High-precision Autonomous Flight and Soft-Landing of Multirotor UAVs with Terminal Attitude Constraints
Abstract
With the rapid expansion of drone applications, UAVs are increasingly expected to operate in complex and dynamic environments such as landing on autonomous ground vehicles, moving ships, or mobile delivery platforms which introduces significant challenges in trajectory generation, demanding precise control over both position and orientation during touchdown to prevent, slippage, or toppling. This thesis addresses the problem of high-precision flight and soft-landing of multirotor UAVs under such conditions, where limited onboard computational resources and external disturbances further complicate autonomous operation.

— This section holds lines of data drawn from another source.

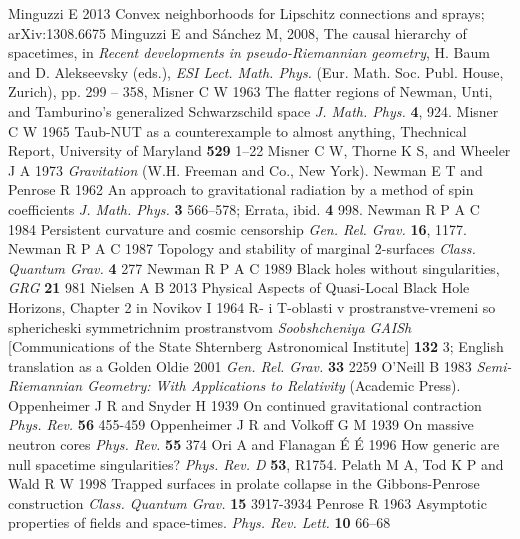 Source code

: \documentclass[12pt]{iopart}
\begin{document}
\begin{thebibliography}{999}
 Minguzzi E 2013 Convex neighborhoods for Lipschitz connections and sprays;  arXiv:1308.6675
 Minguzzi E and S\'anchez M, 2008, The causal hierarchy of spacetimes,  in {\it Recent developments in pseudo-Riemannian geometry}, H. Baum and D. Alekseevsky (eds.), {\it ESI Lect. Math. Phys.} (Eur. Math. Soc. Publ. House, Zurich), pp. 299 -- 358,
 Misner C W 1963 The flatter regions of Newman, Unti, and Tamburino's generalized Schwarzschild space {\it J. Math. Phys.} {\bf 4}, 924.
 Misner C W 1965 Taub-NUT as a counterexample to almost anything, Thechnical Report, University of Maryland {\bf 529} 1--22
 Misner C W, Thorne K S, and Wheeler J A 1973 {\it
Gravitation} (W.H. Freeman and Co., New York).
Newman E T and Penrose R 1962 An approach to gravitational radiation by a method of spin coefficients {\it J. Math. Phys.} {\bf 3} 566--578; Errata, {ibid.} {\bf 4} 998.
 Newman R P A C 1984 Persistent curvature and cosmic censorship {\it Gen. Rel. Grav.} {\bf 16},
1177.%
 Newman R P A C 1987 Topology and stability of marginal 2-surfaces {\it Class. Quantum Grav.} {\bf 4} 277
 Newman R P A C 1989 Black holes without singularities,  {\it GRG} {\bf 21} 981
 Nielsen A B 2013 Physical Aspects of Quasi-Local Black Hole Horizons, Chapter 2 in \cite{HayBook}
 Novikov I 1964 R- i T-oblasti v prostranstve-vremeni so sphericheski symmetrichnim prostranstvom {\it Soobshcheniya GAISh} [Communications of the State Shternberg Astronomical
Institute] {\bf 132} 3; English translation as a Golden Oldie 2001 {\it Gen. Rel. Grav.} {\bf 33} 2259%
 O'Neill B 1983 {\it Semi-Riemannian Geometry: 
With Applications to Relativity} (Academic Press).
 Oppenheimer J R and Snyder H 1939 On continued gravitational 
contraction {\it Phys. Rev.} {\bf 56} 455-459
 Oppenheimer J R and Volkoff G M 1939 On massive neutron cores {\it Phys. Rev.} {\bf 55} 374
 Ori A and Flanagan \'{E} \'{E} 1996 How generic are null spacetime singularities? {\it Phys. Rev. D} {\bf 53},
R1754.%
 Pelath M A, Tod K P and Wald R W 1998 Trapped surfaces in prolate collapse in the Gibbons-Penrose construction {\it Class. Quantum Grav.} {\bf 15} 3917-3934
 Penrose R 1963 Asymptotic properties of fields and space-times.  {\it Phys. Rev. Lett.} {\bf 10}  66--68

\end{thebibliography}
\end{document}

First, the problem of soft-landing on a static platform is addressed using a minimum-jerk-based guidance strategy that enforces ‘hard constraints’ on position, velocity, and acceleration, with a continuously updated optimal time-to-go making the system robust to path perturbations. To further improve energy efficiency, the guidance formulation is extended to minimize both jerk and acceleration. A semi-analytical method to compute time-to-go and associated weighting parameter is developed. The framework is adapted to land on moving platforms by incorporating relative dynamics and time-varying terminal conditions. By regulating the terminal acceleration, which is intrinsically coupled with attitude, the strategy is extended to facilitate landing on oscillating platforms at a desired attitude, necessitating the prediction of the platform’s orientation. Finally, by combining relative dynamics with continuously updated terminal boundary conditions derived from predicted platform attitudes, the challenge of landing on moving and oscillating platforms is effectively addressed.
These methods are extensively validated through numerical and software-in-the-loop (SITL) simulations and implemented within a guidance, navigation, and control (GNC) module onboard a quadrotor UAV, with the complete system experimentally validated through numerous real-world flight trials demonstrating successful autonomous soft-landing on both static and dynamic platforms.